*** Opening The records ***

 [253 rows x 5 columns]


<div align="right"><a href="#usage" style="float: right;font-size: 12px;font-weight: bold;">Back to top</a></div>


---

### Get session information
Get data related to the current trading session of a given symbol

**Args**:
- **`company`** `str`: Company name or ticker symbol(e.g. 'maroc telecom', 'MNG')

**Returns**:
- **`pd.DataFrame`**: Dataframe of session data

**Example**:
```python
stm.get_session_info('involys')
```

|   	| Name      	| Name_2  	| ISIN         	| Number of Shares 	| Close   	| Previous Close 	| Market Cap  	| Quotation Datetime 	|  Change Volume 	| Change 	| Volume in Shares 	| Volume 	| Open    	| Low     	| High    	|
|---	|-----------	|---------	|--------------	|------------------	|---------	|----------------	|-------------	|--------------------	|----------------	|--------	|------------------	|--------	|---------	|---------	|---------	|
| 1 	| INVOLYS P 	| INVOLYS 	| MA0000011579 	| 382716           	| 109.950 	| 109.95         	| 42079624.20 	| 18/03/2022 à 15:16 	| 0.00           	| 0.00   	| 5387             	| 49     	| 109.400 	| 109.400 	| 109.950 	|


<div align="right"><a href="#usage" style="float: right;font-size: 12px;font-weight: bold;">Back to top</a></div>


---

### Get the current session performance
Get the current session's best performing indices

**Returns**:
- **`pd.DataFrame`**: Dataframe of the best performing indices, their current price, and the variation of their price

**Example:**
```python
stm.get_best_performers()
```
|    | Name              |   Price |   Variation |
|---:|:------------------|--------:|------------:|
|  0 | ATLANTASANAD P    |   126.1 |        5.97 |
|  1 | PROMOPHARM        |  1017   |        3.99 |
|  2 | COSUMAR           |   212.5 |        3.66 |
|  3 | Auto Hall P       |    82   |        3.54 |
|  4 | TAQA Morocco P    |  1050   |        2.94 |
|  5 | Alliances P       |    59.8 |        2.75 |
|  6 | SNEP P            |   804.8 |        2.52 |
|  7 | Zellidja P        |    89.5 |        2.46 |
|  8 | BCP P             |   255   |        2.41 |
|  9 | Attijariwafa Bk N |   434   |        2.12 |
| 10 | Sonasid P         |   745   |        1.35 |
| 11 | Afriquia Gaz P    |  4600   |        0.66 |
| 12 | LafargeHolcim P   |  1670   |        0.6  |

*** Closing The records ***

Print the records above exactly. Omit nothing.

 [253 rows x 5 columns]


<div align="right"><a href="#usage" style="float: right;font-size: 12px;font-weight: bold;">Back to top</a></div>


---

### Get session information
Get data related to the current trading session of a given symbol

**Args**:
- **`company`** `str`: Company name or ticker symbol(e.g. 'maroc telecom', 'MNG')

**Returns**:
- **`pd.DataFrame`**: Dataframe of session data

**Example**:
```python
stm.get_session_info('involys')
```

|   	| Name      	| Name_2  	| ISIN         	| Number of Shares 	| Close   	| Previous Close 	| Market Cap  	| Quotation Datetime 	|  Change Volume 	| Change 	| Volume in Shares 	| Volume 	| Open    	| Low     	| High    	|
|---	|-----------	|---------	|--------------	|------------------	|---------	|----------------	|-------------	|--------------------	|----------------	|--------	|------------------	|--------	|---------	|---------	|---------	|
| 1 	| INVOLYS P 	| INVOLYS 	| MA0000011579 	| 382716           	| 109.950 	| 109.95         	| 42079624.20 	| 18/03/2022 à 15:16 	| 0.00           	| 0.00   	| 5387             	| 49     	| 109.400 	| 109.400 	| 109.950 	|


<div align="right"><a href="#usage" style="float: right;font-size: 12px;font-weight: bold;">Back to top</a></div>


---

### Get the current session performance
Get the current session's best performing indices

**Returns**:
- **`pd.DataFrame`**: Dataframe of the best performing indices, their current price, and the variation of their price

**Example:**
```python
stm.get_best_performers()
```
|    | Name              |   Price |   Variation |
|---:|:------------------|--------:|------------:|
|  0 | ATLANTASANAD P    |   126.1 |        5.97 |
|  1 | PROMOPHARM        |  1017   |        3.99 |
|  2 | COSUMAR           |   212.5 |        3.66 |
|  3 | Auto Hall P       |    82   |        3.54 |
|  4 | TAQA Morocco P    |  1050   |        2.94 |
|  5 | Alliances P       |    59.8 |        2.75 |
|  6 | SNEP P            |   804.8 |        2.52 |
|  7 | Zellidja P        |    89.5 |        2.46 |
|  8 | BCP P             |   255   |        2.41 |
|  9 | Attijariwafa Bk N |   434   |        2.12 |
| 10 | Sonasid P         |   745   |        1.35 |
| 11 | Afriquia Gaz P    |  4600   |        0.66 |
| 12 | LafargeHolcim P   |  1670   |        0.6  |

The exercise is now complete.